Vectors

Vectors: Basic Concepts

  • Across various branches of mathematics, a vector is generally defined as an object possessing both magnitude (size) and direction.
  • Vectors can represent a wide variety of physical quantities such as force, velocity, or displacement in space.
  • A vector is generally represented as an arrow with a certain length and direction or as a coordinate in n-dimensional space.
  • Vectors can be added or subtracted, multiplied by scalars and have their magnitude and direction calculated.

Vector Notation

  • Usually, vectors are denoted in bold, lowercase letters such as v.
  • Vectors can also be represented in column form such as (x, y), where x and y are the components of the vector, showing how much the vector moves in each dimension.
  • Another way to denote a vector is to specify its initial and terminal points e.g., AB, where A is the initial point, and B is the terminal point.

Magnitude of a Vector

  • The magnitude of a vector refers to its length or size.
  • In two-dimensional space, the magnitude of a vector v with components (x, y) is calculated using Pythagoras’ theorem: v = sqrt(x² + y²).

Vector Operations

  • Vector addition is the operation of adding two or more vectors together to yield a resultant vector.
  • Vector subtraction involves finding the difference between two vectors, which results in another vector.
  • Scalar multiplication is the operation of multiplying a vector by a scalar (real number), resulting in a vector that is the same direction but a different magnitude.

Applications

  • Understanding vectors is crucial for many areas of mathematics and physical sciences.
  • In physics, vectors are used to describe force, velocity, and acceleration.
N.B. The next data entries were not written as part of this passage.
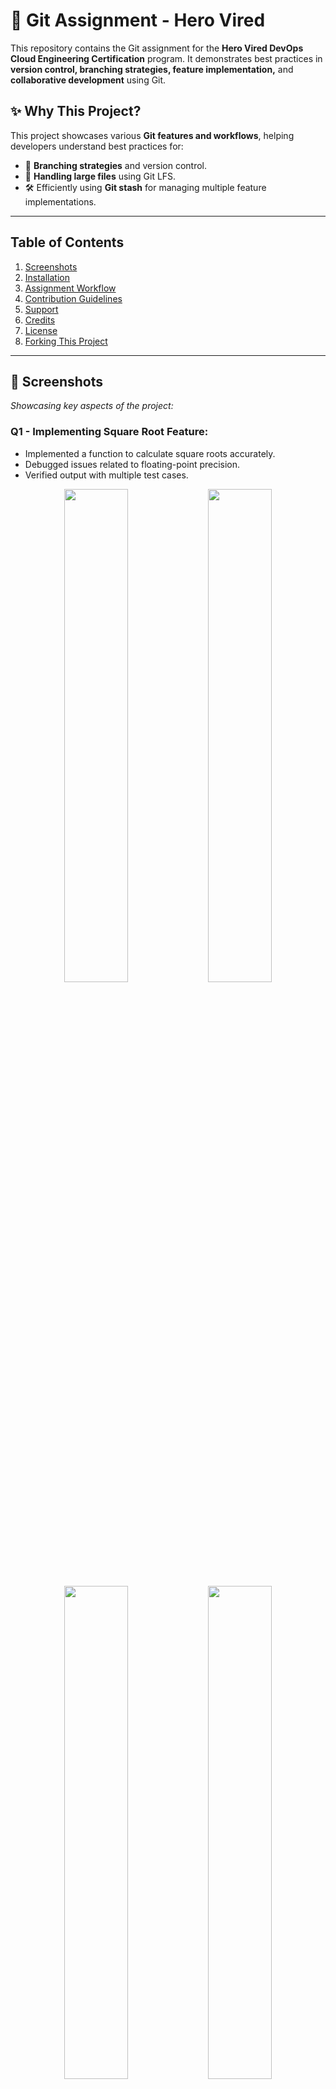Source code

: # 🚀 Git Assignment - Hero Vired

This repository contains the Git assignment for the **Hero Vired DevOps Cloud Engineering Certification** program. It demonstrates best practices in **version control, branching strategies, feature implementation,** and **collaborative development** using Git.

## ✨ Why This Project?

This project showcases various **Git features and workflows**, helping developers understand best practices for:

- 📌 **Branching strategies** and version control.  
- 📂 **Handling large files** using Git LFS.  
- 🛠️ Efficiently using **Git stash** for managing multiple feature implementations.  

---

## Table of Contents

1. [Screenshots](#-screenshots)  
2. [Installation](#-installation)  
3. [Assignment Workflow](#-assignment-workflow)  
4. [Contribution Guidelines](#-contribution-guidelines)  
5. [Support](#-support)  
6. [Credits](#-credits)  
7. [License](#-license)  
8. [Forking This Project](#-forking-this-project)    
---

## 📸 Screenshots

_Showcasing key aspects of the project:_

### Q1 - Implementing Square Root Feature:

- Implemented a function to calculate square roots accurately.
- Debugged issues related to floating-point precision.
- Verified output with multiple test cases.

<div align="center">
  <img src="https://github.com/user-attachments/assets/772eaa05-82e5-4025-b019-937f6422f3c8" width="45%">
  <img src="https://github.com/user-attachments/assets/78a6330b-6895-4b4e-b6bd-e7d7879a7236" width="45%">
</div>

<div align="center">
  <img src="https://github.com/user-attachments/assets/008d624a-39ed-4d1b-97a7-c302fc253156" width="45%">
  <img src="https://github.com/user-attachments/assets/b65d6203-5fea-42db-9167-a1942ed74f7a" width="45%">
</div>

<div align="center">
  <img src="https://github.com/user-attachments/assets/c78d1345-16df-424f-8640-640bedf642d4" width="45%">
  <img src="https://github.com/user-attachments/assets/3de3bd08-5946-40b3-83b1-080de78db35e" width="45%">
</div>

<div align="center">
  <img src="https://github.com/user-attachments/assets/6eef8bb6-4404-42a8-b6e3-cba65a582015" width="45%">
  <img src="https://github.com/user-attachments/assets/49f5c8cf-51d9-4030-b5ba-78bc8f0b8359" width="45%">
</div>

<div align="center">
  <img src="https://github.com/user-attachments/assets/4e9b9251-5eb6-459f-8dd5-dd9f15e754ed" width="45%">
  <img src="https://github.com/user-attachments/assets/d4f34fc7-3c08-4355-95ad-1043987556ff" width="45%">
</div>

<div align="center">
  <img src="https://github.com/user-attachments/assets/e4673c88-fc33-4967-917c-36ee7f4baea1" width="45%">
  <img src="https://github.com/user-attachments/assets/bc7e2660-7a6b-475f-8285-8bb582ff33c5" width="45%">
</div>

<div align="center">
  <img src="https://github.com/user-attachments/assets/41e8f09d-f062-4bb3-bb41-899523e8952a" width="45%">
  <img src="https://github.com/user-attachments/assets/e7fd9def-f3a4-44e4-8370-b7f47f62e9d7" width="45%">
</div>

<div align="center">
  <img src="https://github.com/user-attachments/assets/6cd930ab-3039-4a5a-b896-4d816ccfcdb4" width="45%">
  <img src="https://github.com/user-attachments/assets/27a95f9d-e1fa-46f3-9341-1480477a7d62" width="45%">
</div>

<div align="center">
  <img src="https://github.com/user-attachments/assets/038c97a6-049d-47f7-b6cd-b0db186705fa" width="45%">
  <img src="https://github.com/user-attachments/assets/93785afc-68d3-42d6-bab7-053ea407d6b2" width="45%">
</div>

<div align="center">
  <img src="https://github.com/user-attachments/assets/40707d26-7bd4-45f7-9637-b2c27b6054c1" width="45%">
  <img src="https://github.com/user-attachments/assets/8f8a7a91-b2a5-4080-b733-cc2f81cb7cbb" width="45%">
</div>

<div align="center">
  <img src="https://github.com/user-attachments/assets/d9ae61cf-c092-469c-8b68-7efa8e7d142b" width="45%">
  <img src="https://github.com/user-attachments/assets/676a9a15-56f8-45bc-b4b2-8ea3ddba457e" width="45%">
</div>

<div align="center">
  <img src="https://github.com/user-attachments/assets/e883f721-105c-4776-befb-5ebea212e3c1" width="45%">
  <img src="https://github.com/user-attachments/assets/4ab59d2e-021b-4efa-8adf-64c3e3cf1152" width="45%">
</div>

<div align="center">
  <img src="https://github.com/user-attachments/assets/3d0b6f1f-87b7-4159-bd7f-ba9cc72f515a" width="45%">
  <img src="https://github.com/user-attachments/assets/9c82b0c0-38af-44b3-9b28-e6fcca94c163" width="45%">
</div>

<div align="center">
  <img src="https://github.com/user-attachments/assets/0371f074-4d24-4a27-abfc-ea7295a9a86e" width="45%">
  <img src="https://github.com/user-attachments/assets/52be84c5-eefd-4291-8c3e-fb23e8e73a03" width="45%">
</div>

<div align="center">
  <img src="https://github.com/user-attachments/assets/98b2e9c9-13a9-48da-82ab-511cb5417eb1" width="45%">
  <img src="https://github.com/user-attachments/assets/a351ab01-8157-4112-9ffb-ba90262ad6d1" width="45%">
</div>

<div align="center">
  <img src="https://github.com/user-attachments/assets/8ef8f1d8-7b87-4c0b-b54f-86b6e579290c" width="45%">
</div>

---

### Q2 - Handling Large Files with Git LFS:

<div style="display: flex; justify-content: center;">
    <img src="https://github.com/user-attachments/assets/cd5bfe89-4891-4c77-8fd5-a914606db938" width="45%">
    <img src="https://github.com/user-attachments/assets/1628eb64-5929-43dc-bdde-4952b8362165" width="45%">
</div>

<div style="display: flex; justify-content: center;">
    <img src="https://github.com/user-attachments/assets/f7b43e29-ee6b-41ef-a7ff-dd80e5959633" width="45%">
    <img src="https://github.com/user-attachments/assets/9a02e3f3-6709-4c5b-8d69-1d7f647a2862" width="45%">
</div>

<div style="display: flex; justify-content: center;">
    <img src="https://github.com/user-attachments/assets/e02fc45c-4b91-48e3-ac0b-078e80c288ac" width="45%">
    <img src="https://github.com/user-attachments/assets/e3232a49-6f8b-455d-916e-b3d2d4156bfd" width="45%">
</div>

<div style="display: flex; justify-content: center;">
    <img src="https://github.com/user-attachments/assets/f0e28fb4-35fb-441f-91b1-f53505040409" width="45%">
    <img src="https://github.com/user-attachments/assets/f93b0ad3-a70d-4744-b783-6eba99cdd07e" width="45%">
</div>

---

### Q3 - Geometry Calculator Using Git Stash:

- Developed a Geometry Calculator supporting multiple shape computations.
- Used Git stash to manage multiple development tasks efficiently.

<div align="center">
  <img src="https://github.com/user-attachments/assets/fbd9bb22-0d33-4293-9792-90beb01f19d6" width="45%">
  <img src="https://github.com/user-attachments/assets/75a1ee2a-4174-4ac8-892a-a5703b0179ae" width="45%">
</div>

<div align="center">
  <img src="https://github.com/user-attachments/assets/2ad07b2b-1138-4e2b-9e7b-0bafd4dab69f" width="45%">
  <img src="https://github.com/user-attachments/assets/453b38c7-6fd8-4b9c-a859-a7adc5e02d8e" width="45%">
</div>

<div align="center">
  <img src="https://github.com/user-attachments/assets/35e0f1ba-dfb3-4185-99e3-4684382f762a" width="45%">
  <img src="https://github.com/user-attachments/assets/b746ca34-474f-48c4-a035-72e1a52c37c7" width="45%">
</div>

<div align="center">
  <img src="https://github.com/user-attachments/assets/d53d9db6-d23d-4f1b-bab1-a3b71bc382e8" width="45%">
  <img src="https://github.com/user-attachments/assets/e492de74-9c40-4cfc-a098-5e2c6e5559b5" width="45%">
</div>

<div align="center">
  <img src="https://github.com/user-attachments/assets/8af90492-e083-4c55-ad1f-4e812f419643" width="45%">
  <img src="https://github.com/user-attachments/assets/04534c66-f793-4563-97c2-1b87256392d4" width="45%">
</div>

<div align="center">
  <img src="https://github.com/user-attachments/assets/85976a11-9f0a-4503-af92-2f52110a43ff" width="45%">
  <img src="https://github.com/user-attachments/assets/983f5f4c-906c-49db-9124-7808added7cc" width="45%">
</div>

<div align="center">
  <img src="https://github.com/user-attachments/assets/c8f2feb5-905d-4837-a5d8-ebf4226eba62" width="45%">
  <img src="https://github.com/user-attachments/assets/20aa5fdd-e591-4102-bf56-a5bd1505d47f" width="45%">
</div>

<div align="center">
  <img src="https://github.com/user-attachments/assets/6ad27a64-b5a7-4ed5-841f-0b5a3b99c33b" width="45%">
  <img src="https://github.com/user-attachments/assets/f9f73554-e510-4b1a-8d99-eeccabc62653" width="45%">
</div>

<div align="center">
  <img src="https://github.com/user-attachments/assets/5b2af346-9fef-40e0-bc0d-a1845ae56763" width="45%">
  <img src="https://github.com/user-attachments/assets/cbd7ca5b-2667-47a0-b771-d750ccb69730" width="45%">
</div>

<div align="center">
  <img src="https://github.com/user-attachments/assets/a3ca9010-46c6-4fc0-a1d3-dc6fa64da845" width="45%">
  <img src="https://github.com/user-attachments/assets/40896b7b-1b02-47a3-a03f-b1dd609e77d9" width="45%">
</div>

<div align="center">
  <img src="https://github.com/user-attachments/assets/70f4caaa-f997-423e-b963-a6db65eec4b7" width="45%">
  <img src="https://github.com/user-attachments/assets/b15ccc28-8b42-4586-8425-0f1d2beddfa6" width="45%">
</div>

<div align="center">
  <img src="https://github.com/user-attachments/assets/bac2ad31-dd9c-4d2e-b920-0bd4e3e9bd34" width="45%">
  <img src="https://github.com/user-attachments/assets/3e86364f-45d1-4de7-a549-2fd1a2690418" width="45%">
</div>

<div align="center">
  <img src="https://github.com/user-attachments/assets/092673ee-0735-4d10-a2d2-073916aa8815" width="45%">
  <img src="https://github.com/user-attachments/assets/4b22050a-12f4-4e30-9dcc-3790fa3e89b9" width="45%">
</div>

<div align="center">
  <img src="https://github.com/user-attachments/assets/1024e8cf-703a-4343-a24b-680a9ebfc2e5" width="45%">
  <img src="https://github.com/user-attachments/assets/0e1e5d80-895f-475e-b069-c51c08cd241e" width="45%">
</div>

<div align="center">
  <img src="https://github.com/user-attachments/assets/0f87a33f-2961-4235-99c6-795e3bf4336a" width="45%">
  <img src="https://github.com/user-attachments/assets/73276859-d1d7-434d-ba52-ff828255fca8" width="45%">
</div>

<div align="center">
  <img src="https://github.com/user-attachments/assets/98c0742f-be5e-4121-854d-e61d7903aaf6" width="45%">
</div>



---
---

## 📌 Installation

Follow these steps to set up and run the project.

### 1️⃣ Clone the repository:
```bash
git clone https://github.com/yourusername/git-assignment.git
cd git-assignment
```
### 2️⃣ Install dependencies (if any):
```bash
Copy
Edit
pip install -r requirements.txt
```
### 3️⃣ Set up Git LFS (if required):
```bash
git lfs install
git lfs pull
```

## 🛠️ Assignment Workflow

### Q1 - Implementing Square Root Feature
- Created repository `git_assignment_HeroVired`.
- Developed square root function and merged into `main`.
- Addressed a critical bug in `divide` function.
- Released `v1` and `v2` with reviewed changes.

---

### Q2 - Handling Large Files with Git LFS
- Created a branch `lfs`.
- Integrated Git LFS to track and push large files.
- Verified file handling by cloning on another machine.

---

### Q3 - Geometry Calculator Using Git Stash
- Implemented area calculation for circle and rectangle.
- Used `git stash` to switch between features.
- Completed and merged both features after review.

---

## 🤝 Contribution Guidelines

We welcome contributions! To get started:
1. Fork the repository.
2. Create a new branch (`git checkout -b feature-branch`).
3. Commit your changes (`git commit -m 'Add a new feature'`).
4. Push to your forked repository (`git push origin feature-branch`).
5. Submit a pull request for review.

---

## 💡 Support

If you encounter any issues or need help, feel free to open an issue in the repository or reach out to me directly.

---

## 🏆 Credits

This project is developed and maintained by [Your Name]. Special thanks to all contributors and reviewers who helped enhance this project.

---

## 🔗 Forking This Project

If you’d like to fork this project, follow these steps:
1. Click the **Fork** button at the top right of this repository.
2. Clone your forked repository: `git clone https://github.com/your-username/repository-name.git`
3. Make your changes and push them to your forked repository.
4. Open a pull request to contribute your changes back.

---

🌟 **If you find this project helpful, consider giving it a star! Your support is much appreciated.** 🌟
In computer science, they’re used in computer graphics, machine learning, and many other areas.
  • In geometry, one application is finding the position vector, which describes the position of a point in space relative to the origin.
  • Vectors can also be used to find the centroid of a triangle, to calculate areas, and in many other geometric applications.

Dot Product

  • The dot product is a type of multiplication for vectors where the product equals the cosine of the angle between the vectors times the product of their magnitudes.
  • The dot product is used to find the angle between vectors and to determine orthogonality (perpendicularity).

Cross Product

  • The cross product, also known as the vector product, results in a vector perpendicular (at right angles) to the two original vectors.
  • It’s used to find the area of parallelograms and triangles and to determine parallelism and orthogonality. It is also frequently used in physics to find torque and angular momentum.

Vector Projection

  • The projection of one vector onto another represents the length of the shadow of the first vector falling onto the line determined by the second vector when a light is shining from the origin perpendicular to that line.
  • It is a useful concept in many fields, including physics and engineering.